To the best of my knowledge this is an impossibility. Anything that will react with an SH or OH group on an organic molecule will also react with water.
In other words, there are no existing silylation reagents which are water stable, even the tris(trimethylsilyl)silane "super-silyl" reagents? It does not necessarily have to be a silyl halide...
I wonder if OP can do a neat reaction as opposed to an aqueous one at least. There may be essentially neat silylation procedures possible. Or even heterogeneous!
Unfortunately no, it has to be done in aqueous solution...
Could you give us some more details of the problem at hand?
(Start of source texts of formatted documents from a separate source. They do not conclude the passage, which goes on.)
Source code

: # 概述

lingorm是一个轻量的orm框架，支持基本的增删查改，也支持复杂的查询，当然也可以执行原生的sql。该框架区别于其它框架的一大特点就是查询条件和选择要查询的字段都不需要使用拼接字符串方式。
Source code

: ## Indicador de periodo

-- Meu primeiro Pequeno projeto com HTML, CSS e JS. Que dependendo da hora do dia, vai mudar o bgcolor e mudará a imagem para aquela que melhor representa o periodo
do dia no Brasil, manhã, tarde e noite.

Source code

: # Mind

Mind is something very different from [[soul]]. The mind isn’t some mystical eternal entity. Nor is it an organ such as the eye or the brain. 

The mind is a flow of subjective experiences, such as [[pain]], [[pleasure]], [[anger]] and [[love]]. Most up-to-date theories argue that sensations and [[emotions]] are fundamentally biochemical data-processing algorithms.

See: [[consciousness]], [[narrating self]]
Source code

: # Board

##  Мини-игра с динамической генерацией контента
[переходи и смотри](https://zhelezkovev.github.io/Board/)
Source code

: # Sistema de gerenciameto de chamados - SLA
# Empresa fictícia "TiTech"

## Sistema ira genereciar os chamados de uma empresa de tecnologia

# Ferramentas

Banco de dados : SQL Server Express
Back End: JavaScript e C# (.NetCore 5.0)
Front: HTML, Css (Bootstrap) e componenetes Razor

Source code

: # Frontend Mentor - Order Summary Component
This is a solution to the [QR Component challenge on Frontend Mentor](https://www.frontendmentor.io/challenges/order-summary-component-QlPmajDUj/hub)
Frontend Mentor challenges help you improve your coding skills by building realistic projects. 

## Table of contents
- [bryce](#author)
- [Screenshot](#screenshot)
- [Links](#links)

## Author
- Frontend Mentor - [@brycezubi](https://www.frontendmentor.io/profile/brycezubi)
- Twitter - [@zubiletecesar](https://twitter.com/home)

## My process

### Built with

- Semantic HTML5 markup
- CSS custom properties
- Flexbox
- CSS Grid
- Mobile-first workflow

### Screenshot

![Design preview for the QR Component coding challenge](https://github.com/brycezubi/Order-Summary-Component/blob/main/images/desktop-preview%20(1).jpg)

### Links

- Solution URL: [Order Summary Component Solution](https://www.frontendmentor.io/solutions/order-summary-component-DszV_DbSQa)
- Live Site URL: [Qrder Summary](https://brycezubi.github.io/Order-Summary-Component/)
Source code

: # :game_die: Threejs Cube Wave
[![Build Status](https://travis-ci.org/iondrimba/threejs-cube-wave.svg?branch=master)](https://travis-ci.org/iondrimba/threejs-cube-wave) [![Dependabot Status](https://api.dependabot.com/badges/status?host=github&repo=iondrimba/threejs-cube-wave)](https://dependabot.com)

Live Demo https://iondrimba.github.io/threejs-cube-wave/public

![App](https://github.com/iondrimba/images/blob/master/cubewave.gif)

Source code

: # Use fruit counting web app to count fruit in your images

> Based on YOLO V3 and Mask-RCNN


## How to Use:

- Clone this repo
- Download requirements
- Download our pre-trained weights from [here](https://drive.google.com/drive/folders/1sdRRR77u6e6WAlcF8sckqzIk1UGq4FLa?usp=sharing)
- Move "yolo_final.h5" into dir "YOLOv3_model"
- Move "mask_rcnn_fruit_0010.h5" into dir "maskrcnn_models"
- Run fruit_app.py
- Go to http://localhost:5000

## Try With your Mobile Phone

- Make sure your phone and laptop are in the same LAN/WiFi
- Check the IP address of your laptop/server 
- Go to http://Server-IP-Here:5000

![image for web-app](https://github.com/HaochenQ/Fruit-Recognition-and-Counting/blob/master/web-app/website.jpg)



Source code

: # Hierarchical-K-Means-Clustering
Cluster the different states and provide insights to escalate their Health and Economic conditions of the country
It sounds interesting but to suggest even a work around we need data.
In essence it's not a synthetic issue, but I wanted to ask the question here since derivatization could be viewed as "protection" in some cases, and some experience I gained during my MSc studies tells me that organic chemists might have a good advice.
I'm trying to develop a GC method for quantification of a couple of drug metabolites which are found in urine. They contain only alkyl chains, a thiol group and a keto group (γ to the thiol). I might always dissolve the pure standard in an organic solvent and derivatize the thiol group for calibration purposes. However, I need a reagent for protection of these thiols
within the urine sample (that's why aqueous solution) while avoiding any sample prep steps like LLE, SPE etc.
Selectivity should not be an issue here. The derivatizing/protecting reagent can bind to other components of urine, but these should later be separated and the target compounds identified easily by GC-MS/MS.